Les événements rares mais de forte intensité, typiques de l’assurance transport (tempêtes extrêmes, accidents majeurs de conteneurs, incidents de sécurité affectant le transport aérien), introduisent une volatilité significative. L’IFRS 17 impose de quantifier cette volatilité et de la refléter dans la RA, ce qui peut nécessiter des modèles actuariels sophistiqués.

L’utilisation de modèles stochastiques pour la RA : L’outil indispensable ?

Les réassureurs sont souvent déjà en pointe sur l’utilisation de modèles stochastiques pour la gestion de leurs risques. L’IFRS 17 peut les inciter à étendre et à affiner ces modèles pour mieux refléter la multiplicité des paramètres influençant les sinistres en transport.

L’alignement de la RA avec le profil de risque du réassureur : une synergie à trouver.

La RA doit refléter le risque pris par l’assureur. Dans un contexte de réassurance, cela implique de considérer le risque résiduel après prise en compte des réassurances déjà en place, et le risque que le réassureur lui-même transmet à ses propres réassureurs. La coordination entre les différentes couches de réassurance devient alors primordiale.

La durée des contrats et la gestion des portefeuilles : Une vision prospective.

Les contrats d’assurance transport peuvent varier considérablement en termes de durée, allant de polices annuelles pour des flottes à des couvertures spécifiques pour des voyages ou des cargaisons ponctuelles. De plus, la gestion des portefeuilles dans ce secteur est souvent globale, intégrant des risques différents.

La gestion des contrats de longue durée : Le cas des assurances maritimes complexes et des infrastructures.

Pour les assurances maritimes couvrant des navires pour plusieurs années, ou les assurances des infrastructures de transport (ports, aéroports), l’application de la CSM et la gestion des flux de trésorerie sur le long terme deviennent des éléments centraux.

L’actualisation des flux de trésorerie : Un exercice sensible.

L’actualisation des flux de trésorerie futurs est une opération sensible qui dépend de la courbe des taux d’intérêt et des facteurs de discount. Les réassureurs devront gérer ces éléments avec une grande rigueur.

La gestion des contrats de courte durée : Le défi de la granularité et de l’agrégation.

Pour les assurances de cargaisons ponctuelles ou les assurances de transport de marchandises pour un itinéraire précis, la durée des contrats est courte. Le défi réside alors dans la capacité à gérer efficacement un grand nombre de contrats, tout en assurant une agrégation et une analyse pertinente des risques.

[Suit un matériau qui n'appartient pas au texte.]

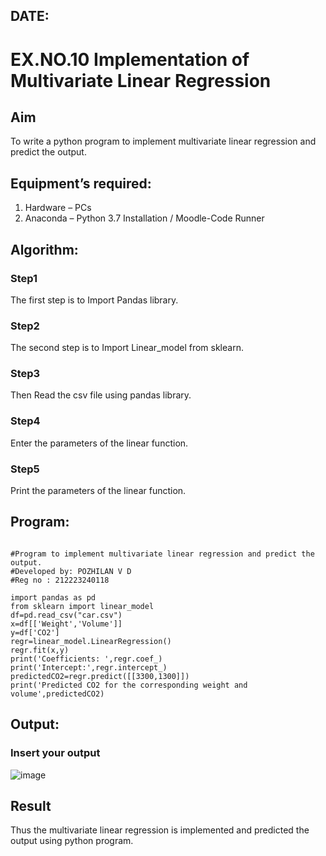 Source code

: ## DATE:
# EX.NO.10 Implementation of Multivariate Linear Regression
## Aim
To write a python program to implement multivariate linear regression and predict the output.
## Equipment’s required:
1.	Hardware – PCs
2.	Anaconda – Python 3.7 Installation / Moodle-Code Runner
## Algorithm:
### Step1
The first step is to Import Pandas library.
### Step2
The second step is to Import Linear_model from sklearn.
### Step3
Then Read the csv file using pandas library.
### Step4
Enter the parameters of the linear function.
### Step5
Print the parameters of the linear function.
## Program:
```

#Program to implement multivariate linear regression and predict the output.
#Developed by: POZHILAN V D
#Reg no : 212223240118

import pandas as pd
from sklearn import linear_model
df=pd.read_csv("car.csv")
x=df[['Weight','Volume']]
y=df['CO2']
regr=linear_model.LinearRegression()
regr.fit(x,y)
print('Coefficients: ',regr.coef_)
print('Intercept:',regr.intercept_)
predictedCO2=regr.predict([[3300,1300]])
print('Predicted CO2 for the corresponding weight and volume',predictedCO2)
```
## Output:

### Insert your output
![image](https://github.com/user-attachments/assets/06b29ade-50de-4e3b-84bf-80494d71cc3b)

## Result
Thus the multivariate linear regression is implemented and predicted the output using python program.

Le “run-off” des contrats : Une transition inévitable.

Même pour des contrats de courte durée, la période de “run-off” – la période durant laquelle les sinistres des contrats clôturés peuvent encore être déclarés et réglés – nécessite une attention particulière dans le cadre de l’IFRS 17. Les réassureurs devront s’assurer que les provisions pour ces run-offs sont correctement estimées.

Les défis opérationnels et systèmes pour les réassureurs : Un chantier colossal.

L’implémentation de l’IFRS 17 n’est pas une simple mise à jour comptable ; c’est une transformation profonde qui impacte les systèmes d’information, les processus et les compétences au sein des organisations. Pour les réassureurs opérant dans l’assurance transport, ces défis sont amplifiés par la diversité et la complexité de leurs portefeuilles.

La migration des données et la gestion du référentiel : Les fondations de l’IFRS 17.

La qualité et la disponibilité des données sont au cœur de l’IFRS 17. Les réassureurs devront mettre en place des stratégies robustes pour collecter, nettoyer, sécuriser et gérer les données relatives à leurs contrats d’assurance transport.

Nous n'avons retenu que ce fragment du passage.